When changes to the federal tax code became a reality this January, capping state and local property tax deductions at $10,000 — residents in many Westchester suburbs could do little but wait to see the consequences emerge in their communities.

One of those consequences could be a drop in house sales.

Residential real estate sales in Scarsdale have taken a hit, according to data from two Scarsdale-based companies.

According to the Scarsdale Market Tracker from William Pitt Sotheby’s International Realty, 227 Scarsdale-area single-family homes were sold from January to July. This is down 15.9 percent from sales during the same period in 2017.

According to data from Popham Road-based Houlihan Lawrence, the company sold 125 Scarsdale houses from January to July. This is down 14.4 percent from the 146 houses sold during the same period in 2017.

The Houlihan Lawrence data also reflects a 21.7 percent drop in sales for Edgemont during the same time period. The company sold 56 houses in January to July in 2017 and have only sold 44 during the same time period in 2018.

While home sales are dropping, single-family home prices in the Scarsdale in July 2017 compared to July 2018 rose 7.4 percent to $1.3 million.

Mark Nadler, director of Westchester Sales for Berkshire Hathaway, told The Inquirer the effects of the new federal property tax deduction cap were not immediate. He said, after the changes in the tax code were announced, multiple people asked him how those changes were going to affect the housing market.

Nadler said everyone decided to take a wait-and-see approach. Significant changes eventually became evident as spring rolled around.

“It took until late April/early May before we started seeing a really pronounced fall off in traffic and activity,” Nadler said, adding there was also a slow down in the number of international buyers, specifically potential buyers coming to the United States from China, where there was previously a “heavy influence.”

Nadler said, while many people are blaming the decline in real estate sales on the cap on property tax deductions, not enough attention is aimed at the effects from the recent revaluations in both the village of Scarsdale and town of Greenburgh.

According to Nadler, people now have to consider paying thousands of dollars more in taxes due to a higher assessment and the inability to deduct more than $10,000 from those taxes.

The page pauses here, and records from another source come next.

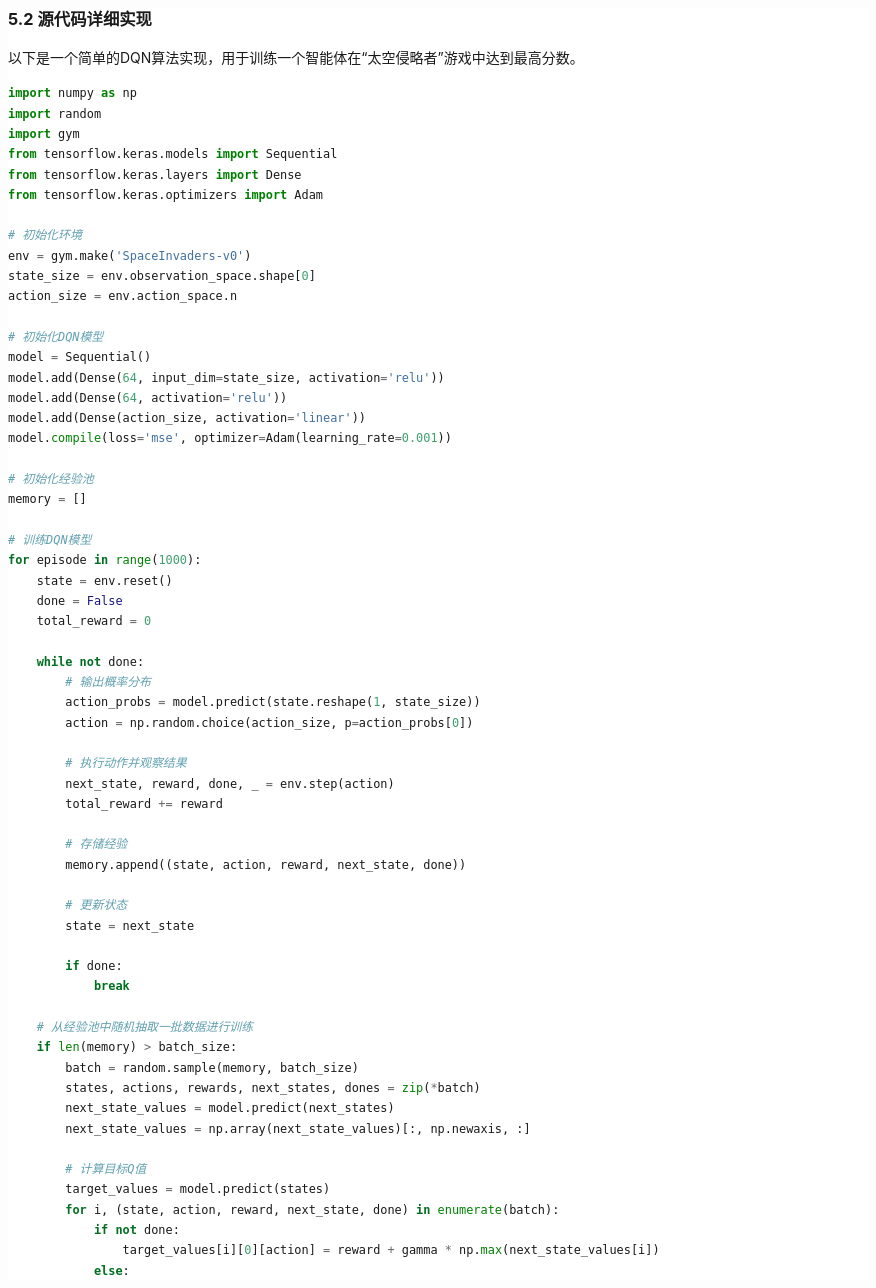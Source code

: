 ### 5.2 源代码详细实现

以下是一个简单的DQN算法实现，用于训练一个智能体在“太空侵略者”游戏中达到最高分数。

```python
import numpy as np
import random
import gym
from tensorflow.keras.models import Sequential
from tensorflow.keras.layers import Dense
from tensorflow.keras.optimizers import Adam

# 初始化环境
env = gym.make('SpaceInvaders-v0')
state_size = env.observation_space.shape[0]
action_size = env.action_space.n

# 初始化DQN模型
model = Sequential()
model.add(Dense(64, input_dim=state_size, activation='relu'))
model.add(Dense(64, activation='relu'))
model.add(Dense(action_size, activation='linear'))
model.compile(loss='mse', optimizer=Adam(learning_rate=0.001))

# 初始化经验池
memory = []

# 训练DQN模型
for episode in range(1000):
    state = env.reset()
    done = False
    total_reward = 0

    while not done:
        # 输出概率分布
        action_probs = model.predict(state.reshape(1, state_size))
        action = np.random.choice(action_size, p=action_probs[0])

        # 执行动作并观察结果
        next_state, reward, done, _ = env.step(action)
        total_reward += reward

        # 存储经验
        memory.append((state, action, reward, next_state, done))

        # 更新状态
        state = next_state

        if done:
            break

    # 从经验池中随机抽取一批数据进行训练
    if len(memory) > batch_size:
        batch = random.sample(memory, batch_size)
        states, actions, rewards, next_states, dones = zip(*batch)
        next_state_values = model.predict(next_states)
        next_state_values = np.array(next_state_values)[:, np.newaxis, :]

        # 计算目标Q值
        target_values = model.predict(states)
        for i, (state, action, reward, next_state, done) in enumerate(batch):
            if not done:
                target_values[i][0][action] = reward + gamma * np.max(next_state_values[i])
            else:
```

Nadler added one of his clients has decided to sell his home and rent an apartment in Manhattan for two years.

He said it wouldn’t surprise him if more people decided to take this “wait it out” approach.

While William Pitt Sotheby’s International’s Scarsdale Market Tracker suggests a more than 15 percent drop in sales in Scarsdale from year to year, Paul Breunich, president and CEO of William Pitt/Julia B. Fee Sotheby’s, suggests there needs to be some context brought into the discussion about the Westchester market as a whole.

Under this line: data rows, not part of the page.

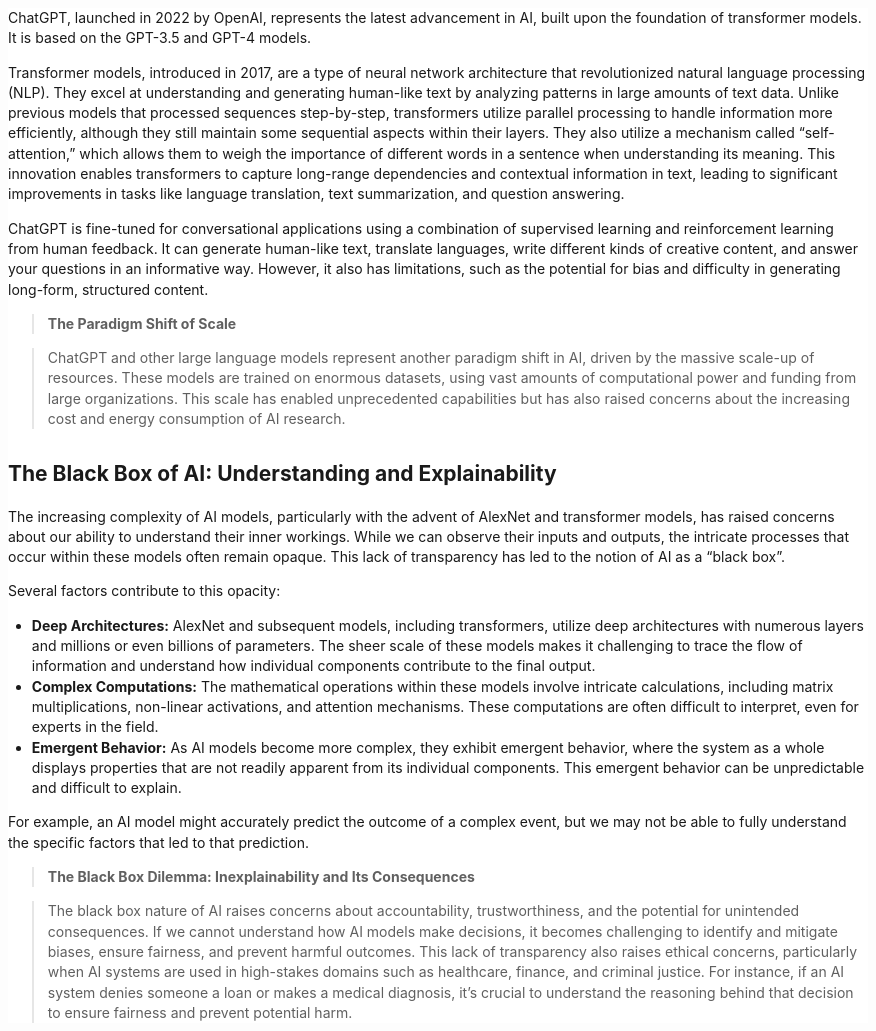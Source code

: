 ChatGPT, launched in 2022 by OpenAI, represents the latest advancement in AI, built upon the foundation of transformer models. It is based on the GPT-3.5 and GPT-4 models.

Transformer models, introduced in 2017, are a type of neural network architecture that revolutionized natural language processing (NLP). They excel at understanding and generating human-like text by analyzing patterns in large amounts of text data. Unlike previous models that processed sequences step-by-step, transformers utilize parallel processing to handle information more efficiently, although they still maintain some sequential aspects within their layers. They also utilize a mechanism called “self-attention,” which allows them to weigh the importance of different words in a sentence when understanding its meaning. This innovation enables transformers to capture long-range dependencies and contextual information in text, leading to significant improvements in tasks like language translation, text summarization, and question answering.

ChatGPT is fine-tuned for conversational applications using a combination of supervised learning and reinforcement learning from human feedback. It can generate human-like text, translate languages, write different kinds of creative content, and answer your questions in an informative way. However, it also has limitations, such as the potential for bias and difficulty in generating long-form, structured content.

> **The Paradigm Shift of Scale**

> ChatGPT and other large language models represent another paradigm shift in AI, driven by the massive scale-up of resources. These models are trained on enormous datasets, using vast amounts of computational power and funding from large organizations. This scale has enabled unprecedented capabilities but has also raised concerns about the increasing cost and energy consumption of AI research.

## The Black Box of AI: Understanding and Explainability

The increasing complexity of AI models, particularly with the advent of AlexNet and transformer models, has raised concerns about our ability to understand their inner workings. While we can observe their inputs and outputs, the intricate processes that occur within these models often remain opaque. This lack of transparency has led to the notion of AI as a “black box”.

Several factors contribute to this opacity:

-   **Deep Architectures:** AlexNet and subsequent models, including transformers, utilize deep architectures with numerous layers and millions or even billions of parameters. The sheer scale of these models makes it challenging to trace the flow of information and understand how individual components contribute to the final output.
-   **Complex Computations:** The mathematical operations within these models involve intricate calculations, including matrix multiplications, non-linear activations, and attention mechanisms. These computations are often difficult to interpret, even for experts in the field.
-   **Emergent Behavior:** As AI models become more complex, they exhibit emergent behavior, where the system as a whole displays properties that are not readily apparent from its individual components. This emergent behavior can be unpredictable and difficult to explain.

For example, an AI model might accurately predict the outcome of a complex event, but we may not be able to fully understand the specific factors that led to that prediction.

> **The Black Box Dilemma: Inexplainability and Its Consequences**

> The black box nature of AI raises concerns about accountability, trustworthiness, and the potential for unintended consequences. If we cannot understand how AI models make decisions, it becomes challenging to identify and mitigate biases, ensure fairness, and prevent harmful outcomes. This lack of transparency also raises ethical concerns, particularly when AI systems are used in high-stakes domains such as healthcare, finance, and criminal justice. For instance, if an AI system denies someone a loan or makes a medical diagnosis, it’s crucial to understand the reasoning behind that decision to ensure fairness and prevent potential harm.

According to Breunich, property sales in the Westchester market did not take the 18 percent dive in the second quarter reported by Bloomberg News citing both Miller Samuel Inc. and Douglas Elliman Real Estate.

Breunich said the Douglas Elliman report cited in the Bloomberg article did not count data from the last six days of the second quarter, June 25 to June 30.

He said these days are the biggest closing days of the year.

Breunich said, according to his company’s research, based on information from the Hudson Gateway Multiple Listing Service, sales in the second quarter dipped just 5 percent from year to year.

Breunich wrote a letter released Aug. 10 rebutting the Bloomberg article, asserting sales in the Westchester market only dropped 3.7 percent from January to July compared to 2017.

Breunich said the previous articles connecting the reported decline in numbers could be politically motivated.

“The sky is not falling,” he said.

Breunich said the connection being made between the new tax law and house sales is far from tangible.

“From our perspective, it would be irresponsible to draw a firm conclusion on how the tax reform might shape the market for the simple reason that at this early stage, it is still impossible to know,” he wrote in the Aug. 10 letter. “These news stories are effectively contributing toward a perceived negative narrative about the state of the real estate market in Westchester County.”

After Breunich’s letter appeared in both The Wall Street Journal and The Inquirer Aug. 10, the Inquirer reached out to Miller Samuel Inc. CEO Jonathan Miller.

Miller, the author of the Douglas Elliman report, acknowleged he may have not reported the exact same numbers as the HGMLS, but said that’s because he combined the listing service data with other data sources.

Miller added, even if Breunich is right in his dispute of the reported 18 percent drop, the William Pitt CEO is not providing all the facts. For example, he said, Breunich does not mention there has been a year-to-year dip in sales over the last four quarters.

Miller said this is important because in the previous three years, the market was expanding.

So does any of this have to do with new tax law?

Miller said there is no evidence to draw a direct correlation between the new tax law and the current state of the market. However, he said, it is not “irresponsible” to suggest a correlation because the only major anomaly that occured in the last year is the new tax law.

Miller suggested some of the dip in the market could have something to do with higher interest rates, but he said rising rates have never had an effect like the current drop in home sales.

Miller said he believes it’s important to provide the consumer with all the facts.

“Bring all transparency to the consumer and let them decide,” he said.